セルフレイティング&他薦です
「ところで、大臣のところには何の用事なの?」
侍女はやっと、そのことをまだ聞いていないと気が付いたようだ。説教が続かないと見てロスは安堵し、託された資料を侍女の目の前で振って見せる。
「これを届けに。明日の会議資料だよ。大臣は今、商務省で話し合い中だろう?」
ロスの説明を聞くと、侍女は苦笑いを浮かべ、瞳には若干、哀れそうな色を浮かべる。その表情はロスを不安にさせるに十分であり、侍女の言葉は彼の嫌な予感が的中したことを示す歓迎したくないものだった。
「あなたって本当に、運がないというか間が悪いというかご愁傷様というか……」
「その失礼な言葉の羅列は何だ……」
聞きたくないなぁと思いつつ、聞かずにはいられない。
「午前中に商務省には厄介な案件が持ち込まれたらしいのよね。市場や店で売る商品の中には、お酒や煙草みたいに若い人には毒になるものもあるでしょう。あと、食べ物の中には食べると具合が悪くなったりするものもあるし。そういうものにどこまで表示をつけるべきなのか、って」
「あぁー……酒煙草はともかく、他のは厄介だな……もうはっきり基準が決まってるものならいいが、そうじゃないのは線引きが難しいし」
「書物の類でも似たような相談があるらしいのよね。これは青少年が手にとっていいものかとか。基準の制定に議論白熱らしくて」
溜息と共に打ち明けられた事情は、さらに聞きたくない……いや、聞いても聞かなくても事態が変わるわけではないのだが。しかし答えはわかり切っていつつも聞いてしまうものである。
「じゃあ、今商務省に行ったら……」
「今商務省の邪魔に入ったら、それこそ書類束が飛んできそう」
殿下自らが行くならともかく、と侍女は付け加える。あの人は大臣の機嫌がいくら悪くてもうまいこと話を回すのだ。殿下に自分で行って欲しかった、とロスは内心で叫んだ。

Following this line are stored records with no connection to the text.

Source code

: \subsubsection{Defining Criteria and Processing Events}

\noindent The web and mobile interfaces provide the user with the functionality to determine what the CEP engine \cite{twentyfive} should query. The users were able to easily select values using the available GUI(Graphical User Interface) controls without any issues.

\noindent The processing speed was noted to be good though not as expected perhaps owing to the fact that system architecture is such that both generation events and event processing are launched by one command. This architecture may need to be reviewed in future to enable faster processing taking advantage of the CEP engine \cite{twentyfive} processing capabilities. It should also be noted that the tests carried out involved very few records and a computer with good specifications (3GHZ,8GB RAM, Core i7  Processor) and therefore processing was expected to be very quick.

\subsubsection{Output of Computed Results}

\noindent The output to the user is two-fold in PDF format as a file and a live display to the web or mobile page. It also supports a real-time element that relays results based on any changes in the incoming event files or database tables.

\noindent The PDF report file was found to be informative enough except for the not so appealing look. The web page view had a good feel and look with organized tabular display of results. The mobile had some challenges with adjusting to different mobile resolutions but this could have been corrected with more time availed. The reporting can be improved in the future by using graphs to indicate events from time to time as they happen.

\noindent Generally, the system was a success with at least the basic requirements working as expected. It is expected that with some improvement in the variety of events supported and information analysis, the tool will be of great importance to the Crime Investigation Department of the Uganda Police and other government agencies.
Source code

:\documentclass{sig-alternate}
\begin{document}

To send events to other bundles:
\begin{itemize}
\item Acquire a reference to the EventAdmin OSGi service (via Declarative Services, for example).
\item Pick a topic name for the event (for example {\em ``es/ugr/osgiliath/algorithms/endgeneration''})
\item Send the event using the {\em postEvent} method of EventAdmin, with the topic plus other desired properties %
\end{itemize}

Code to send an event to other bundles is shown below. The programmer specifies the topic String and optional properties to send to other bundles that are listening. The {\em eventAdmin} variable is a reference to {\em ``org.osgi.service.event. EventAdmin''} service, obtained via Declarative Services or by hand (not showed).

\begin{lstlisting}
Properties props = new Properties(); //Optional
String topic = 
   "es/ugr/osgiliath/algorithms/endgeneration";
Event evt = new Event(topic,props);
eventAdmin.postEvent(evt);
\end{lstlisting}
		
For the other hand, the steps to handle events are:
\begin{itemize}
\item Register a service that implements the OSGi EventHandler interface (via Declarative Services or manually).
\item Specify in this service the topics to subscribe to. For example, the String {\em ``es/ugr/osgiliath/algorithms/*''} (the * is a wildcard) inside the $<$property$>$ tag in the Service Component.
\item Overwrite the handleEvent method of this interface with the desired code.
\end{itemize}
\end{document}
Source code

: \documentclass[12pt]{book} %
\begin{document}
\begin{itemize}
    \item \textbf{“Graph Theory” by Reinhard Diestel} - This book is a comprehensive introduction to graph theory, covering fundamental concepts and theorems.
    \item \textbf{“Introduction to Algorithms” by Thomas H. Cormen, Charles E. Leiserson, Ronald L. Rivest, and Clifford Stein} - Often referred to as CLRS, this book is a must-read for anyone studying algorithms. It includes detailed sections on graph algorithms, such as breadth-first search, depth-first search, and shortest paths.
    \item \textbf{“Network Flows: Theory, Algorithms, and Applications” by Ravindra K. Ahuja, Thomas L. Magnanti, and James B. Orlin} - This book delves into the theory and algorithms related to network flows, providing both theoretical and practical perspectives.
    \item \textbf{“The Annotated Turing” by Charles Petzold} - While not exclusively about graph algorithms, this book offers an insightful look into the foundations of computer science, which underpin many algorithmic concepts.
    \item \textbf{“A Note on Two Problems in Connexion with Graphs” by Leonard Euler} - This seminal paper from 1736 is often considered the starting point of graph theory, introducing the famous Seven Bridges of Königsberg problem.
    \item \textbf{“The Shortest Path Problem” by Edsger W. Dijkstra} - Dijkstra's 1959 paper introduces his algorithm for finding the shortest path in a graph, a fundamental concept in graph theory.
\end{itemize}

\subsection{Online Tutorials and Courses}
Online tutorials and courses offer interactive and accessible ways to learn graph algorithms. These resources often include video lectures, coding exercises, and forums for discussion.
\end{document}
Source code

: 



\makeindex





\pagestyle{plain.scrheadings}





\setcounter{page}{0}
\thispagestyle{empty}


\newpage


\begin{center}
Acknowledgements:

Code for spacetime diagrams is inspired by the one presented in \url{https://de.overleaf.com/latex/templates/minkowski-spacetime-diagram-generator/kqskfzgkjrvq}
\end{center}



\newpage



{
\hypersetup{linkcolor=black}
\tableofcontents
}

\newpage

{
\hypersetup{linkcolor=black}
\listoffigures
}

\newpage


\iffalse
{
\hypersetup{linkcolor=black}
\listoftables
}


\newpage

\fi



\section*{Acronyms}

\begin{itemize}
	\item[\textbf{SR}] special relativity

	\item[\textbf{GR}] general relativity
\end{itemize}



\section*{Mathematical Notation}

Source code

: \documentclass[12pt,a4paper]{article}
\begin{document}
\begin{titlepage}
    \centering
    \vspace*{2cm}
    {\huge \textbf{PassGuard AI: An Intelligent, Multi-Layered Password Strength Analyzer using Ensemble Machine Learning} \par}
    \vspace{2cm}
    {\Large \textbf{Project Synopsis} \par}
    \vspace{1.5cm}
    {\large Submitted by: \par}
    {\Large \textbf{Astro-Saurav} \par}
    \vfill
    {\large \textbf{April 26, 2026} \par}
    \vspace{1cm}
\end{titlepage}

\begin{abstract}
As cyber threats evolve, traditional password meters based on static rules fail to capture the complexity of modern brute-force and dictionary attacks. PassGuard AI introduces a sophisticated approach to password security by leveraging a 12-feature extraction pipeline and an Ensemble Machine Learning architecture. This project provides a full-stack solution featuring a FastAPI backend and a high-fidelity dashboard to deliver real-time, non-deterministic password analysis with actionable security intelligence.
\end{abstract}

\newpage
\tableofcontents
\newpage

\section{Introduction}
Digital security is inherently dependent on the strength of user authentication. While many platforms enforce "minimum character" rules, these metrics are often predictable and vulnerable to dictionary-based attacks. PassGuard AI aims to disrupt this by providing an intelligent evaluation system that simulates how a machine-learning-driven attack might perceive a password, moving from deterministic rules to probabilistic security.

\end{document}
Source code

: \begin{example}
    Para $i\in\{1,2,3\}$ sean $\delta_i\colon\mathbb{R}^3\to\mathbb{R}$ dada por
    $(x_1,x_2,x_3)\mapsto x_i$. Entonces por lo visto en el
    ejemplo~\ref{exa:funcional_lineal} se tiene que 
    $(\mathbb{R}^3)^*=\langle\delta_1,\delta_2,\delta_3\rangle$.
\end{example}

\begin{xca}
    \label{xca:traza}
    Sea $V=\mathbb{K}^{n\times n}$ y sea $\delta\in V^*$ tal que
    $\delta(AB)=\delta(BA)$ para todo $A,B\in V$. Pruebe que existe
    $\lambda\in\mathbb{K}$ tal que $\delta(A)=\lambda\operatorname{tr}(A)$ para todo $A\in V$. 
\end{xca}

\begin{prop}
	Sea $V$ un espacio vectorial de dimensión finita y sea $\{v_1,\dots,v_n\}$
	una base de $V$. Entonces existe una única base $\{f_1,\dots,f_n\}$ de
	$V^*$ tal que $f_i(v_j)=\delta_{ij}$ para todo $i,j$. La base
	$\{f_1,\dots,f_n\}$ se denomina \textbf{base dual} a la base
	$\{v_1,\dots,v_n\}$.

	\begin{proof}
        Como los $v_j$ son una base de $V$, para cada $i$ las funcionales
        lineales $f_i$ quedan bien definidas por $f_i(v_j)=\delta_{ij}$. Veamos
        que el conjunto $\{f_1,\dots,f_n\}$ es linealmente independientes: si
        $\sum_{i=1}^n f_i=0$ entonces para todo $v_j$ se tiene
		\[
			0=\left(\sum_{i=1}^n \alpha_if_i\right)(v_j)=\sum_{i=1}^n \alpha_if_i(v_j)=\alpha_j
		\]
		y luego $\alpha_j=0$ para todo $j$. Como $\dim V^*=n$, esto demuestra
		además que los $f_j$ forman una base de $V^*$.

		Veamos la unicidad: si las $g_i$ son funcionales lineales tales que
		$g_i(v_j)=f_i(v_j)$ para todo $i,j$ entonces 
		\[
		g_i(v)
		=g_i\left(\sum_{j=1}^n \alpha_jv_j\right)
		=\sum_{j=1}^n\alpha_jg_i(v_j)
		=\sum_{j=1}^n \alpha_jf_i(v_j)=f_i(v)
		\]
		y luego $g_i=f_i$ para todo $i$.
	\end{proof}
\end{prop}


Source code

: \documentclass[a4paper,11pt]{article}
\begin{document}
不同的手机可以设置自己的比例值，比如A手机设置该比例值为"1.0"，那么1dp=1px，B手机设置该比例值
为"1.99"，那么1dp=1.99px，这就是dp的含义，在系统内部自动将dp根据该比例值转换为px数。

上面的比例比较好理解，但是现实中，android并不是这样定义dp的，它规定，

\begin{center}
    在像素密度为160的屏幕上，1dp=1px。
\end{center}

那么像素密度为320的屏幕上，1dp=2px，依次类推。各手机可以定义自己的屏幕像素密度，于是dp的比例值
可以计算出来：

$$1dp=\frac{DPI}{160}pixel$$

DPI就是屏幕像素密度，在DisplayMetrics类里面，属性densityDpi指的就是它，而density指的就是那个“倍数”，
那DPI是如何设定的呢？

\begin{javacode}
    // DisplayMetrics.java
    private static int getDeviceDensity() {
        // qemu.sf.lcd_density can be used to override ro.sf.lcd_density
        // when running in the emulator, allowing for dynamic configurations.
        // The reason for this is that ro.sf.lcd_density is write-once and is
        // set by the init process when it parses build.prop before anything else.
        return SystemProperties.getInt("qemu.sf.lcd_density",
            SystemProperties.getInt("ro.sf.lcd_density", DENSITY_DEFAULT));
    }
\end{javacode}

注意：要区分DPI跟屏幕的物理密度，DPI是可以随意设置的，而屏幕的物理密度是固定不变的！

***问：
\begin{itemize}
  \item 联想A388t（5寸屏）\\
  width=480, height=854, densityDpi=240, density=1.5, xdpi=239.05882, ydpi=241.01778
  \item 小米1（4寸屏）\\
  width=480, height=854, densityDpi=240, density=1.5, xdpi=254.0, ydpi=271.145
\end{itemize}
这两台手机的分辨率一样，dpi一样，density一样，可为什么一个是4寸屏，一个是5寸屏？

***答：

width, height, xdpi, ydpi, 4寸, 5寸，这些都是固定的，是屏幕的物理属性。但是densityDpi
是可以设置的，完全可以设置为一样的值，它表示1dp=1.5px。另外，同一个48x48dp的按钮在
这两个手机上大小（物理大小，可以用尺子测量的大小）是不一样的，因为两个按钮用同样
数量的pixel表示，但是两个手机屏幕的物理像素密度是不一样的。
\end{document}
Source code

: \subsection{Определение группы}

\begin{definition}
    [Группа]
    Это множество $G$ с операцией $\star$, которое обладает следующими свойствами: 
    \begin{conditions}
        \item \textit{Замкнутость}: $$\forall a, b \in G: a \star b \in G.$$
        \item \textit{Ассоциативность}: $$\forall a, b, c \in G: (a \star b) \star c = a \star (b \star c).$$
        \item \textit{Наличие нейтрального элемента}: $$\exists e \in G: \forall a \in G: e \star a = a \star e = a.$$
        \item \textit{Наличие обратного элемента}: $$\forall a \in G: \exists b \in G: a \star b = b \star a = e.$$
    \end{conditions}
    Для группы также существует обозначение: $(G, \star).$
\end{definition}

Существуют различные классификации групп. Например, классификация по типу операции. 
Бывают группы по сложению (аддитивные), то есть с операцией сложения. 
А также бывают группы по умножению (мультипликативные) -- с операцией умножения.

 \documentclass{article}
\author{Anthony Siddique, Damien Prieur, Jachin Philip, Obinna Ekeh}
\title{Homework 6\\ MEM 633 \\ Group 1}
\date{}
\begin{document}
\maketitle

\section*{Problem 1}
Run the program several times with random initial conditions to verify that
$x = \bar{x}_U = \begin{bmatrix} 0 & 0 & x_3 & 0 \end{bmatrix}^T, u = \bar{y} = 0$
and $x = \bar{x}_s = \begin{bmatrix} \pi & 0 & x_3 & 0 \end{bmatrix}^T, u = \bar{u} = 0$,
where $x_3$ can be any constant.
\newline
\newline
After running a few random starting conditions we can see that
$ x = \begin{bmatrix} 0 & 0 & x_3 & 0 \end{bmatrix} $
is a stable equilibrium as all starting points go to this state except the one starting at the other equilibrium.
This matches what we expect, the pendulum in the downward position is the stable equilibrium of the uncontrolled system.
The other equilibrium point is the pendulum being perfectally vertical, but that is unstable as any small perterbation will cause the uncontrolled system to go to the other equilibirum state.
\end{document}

そんな彼の落胆具合に、侍女はちょっと親切心が沸いて朗報も付け加えてやる。
「新しく出てきた品物で、興味深いものや良質のものもたくさんあるわよ。さっき見本品の検分が終わって、城仕えの私たちにも回ってきたから。それ見て頑張って」
にこやかな笑顔には同情と——やっぱりこの気苦労の多い従者をどこか面白がっている風があった。
***
こんばんは。そろそろ書き溜めたストックがなくなってピンチなところにどかっと締め切りの早い仕事が来てます。十万字いかなかったら……怖いです。
まずは予告通り他薦! 普段お付き合いのある方のものが多いのは、ご容赦ください。長編でお届けします。
普段のエッセイでご紹介していますが、恋愛ものでは野々ちえさん
『今日に捨てていく』
https://kakuyomu.jp/works/1177354054888967236
これ、まだ最新話まで行っていませんがお勧めしてしまいます。というのは、楽しみすぎて最新話にいけないんです。じれじれの恋愛、もうどうなっちゃうのこの二人さっさとくっついてよ! と思いつつ。周りの友人達の心遣いも身にしみる作品です。段々、私のコメントが男性主人公に辛辣になり、崩壊していくのは面白いからです。すみません。
宇部松清さん
『テナ&プーヴァと厄介な客人』
https://kakuyomu.jp/works/1177354054883420258
短編も面白い宇部さん。こちらは魔女と人語を解す熊さんが、困った客人達を相手に頭をめぐらし魔法を授け……御伽噺のようにほんわかしておりますが、ちょっとチクリとする教訓も含まれた味わい深い作品です。
如月芳美さん
『よんよんまる』
https://kakuyomu.jp/works/1177354054885789358
クラシックが好きな方なら絶対にハマりますよ! 自分が立てた「演奏表現のある小説」の企画に参加なさっていて読み始めたのですが、二人のピアノの奇才イケメンが織りなす物語。まだ序盤でしょうか。それでもハマってしまう。作中に出てくる曲の選曲も、読者がわかりやすいだろうものから良作を選出。テンションが上がって読んでいます。
まだあるんですけど、長くなってきてますまた次の機会に。
***
表題の本題に入ります。「セルフレイティング」です。
本日公開分の『天空の標』、まぁ際どいところに来ました〜。普段私が全く書かないタイプですね。改稿前にすでに元の形はあったものです。これはチャレンジでもありました。(本日の皆さんの反応が……! ありがとうございます。後でお返事します)
で、問題はどの程度ならセルフレイティングを入れたほうがいいのか、というところ。
「時の迷い路」はノーレイティングです。一応、終盤に暴力描写、若干掠ってる? というところが出てくるんですけど、そこまで激しくないし、本当にレイティングまで行かないような程度じゃないかなこれ……と。
本日更新分に関しての疑問は、「性描写あり」に関わるわけですが、その基準です。私の頭の中での逡巡は(現代ではなく、一昔前?の基準です、男性の方、わかりにくいかもでごめんなさい)、
「なかよし」までなら無しでいい(「りぼん」の一部からはダメ)。
「りぼん」までなら無しでいい(「花ゆめ」の一部レベルからはダメ)。
「花ゆめ」までなら無しでいい(すみません、それ以上はほぼ読んでないと思うのでレーベルがわからない)。
どれだろう!?
というわけです。
今回がどのレイティングに入るかは、次回公開分で読者様最終ジャッジを期待しております(笑)。
あと今日気がついたことをついでに。
あと35000字ほど。週2回更新でも間に合わない(一回分、大体目標2000字)。
異世界ファンタジーで登録しているけれど、カクヨムコンの募集要項見ると、これってキャラクター文芸?
いろいろ錯綜してます。仕事も錯綜してます。1日48時間欲しいです。
あ、あと「時の迷い路」、読み専さんでしょうか? 昨日からうなぎ上りにPV増えてるんです。ありがとうございます。
それからテハイザ国の入国回数が1000超えました! ありがとうございます!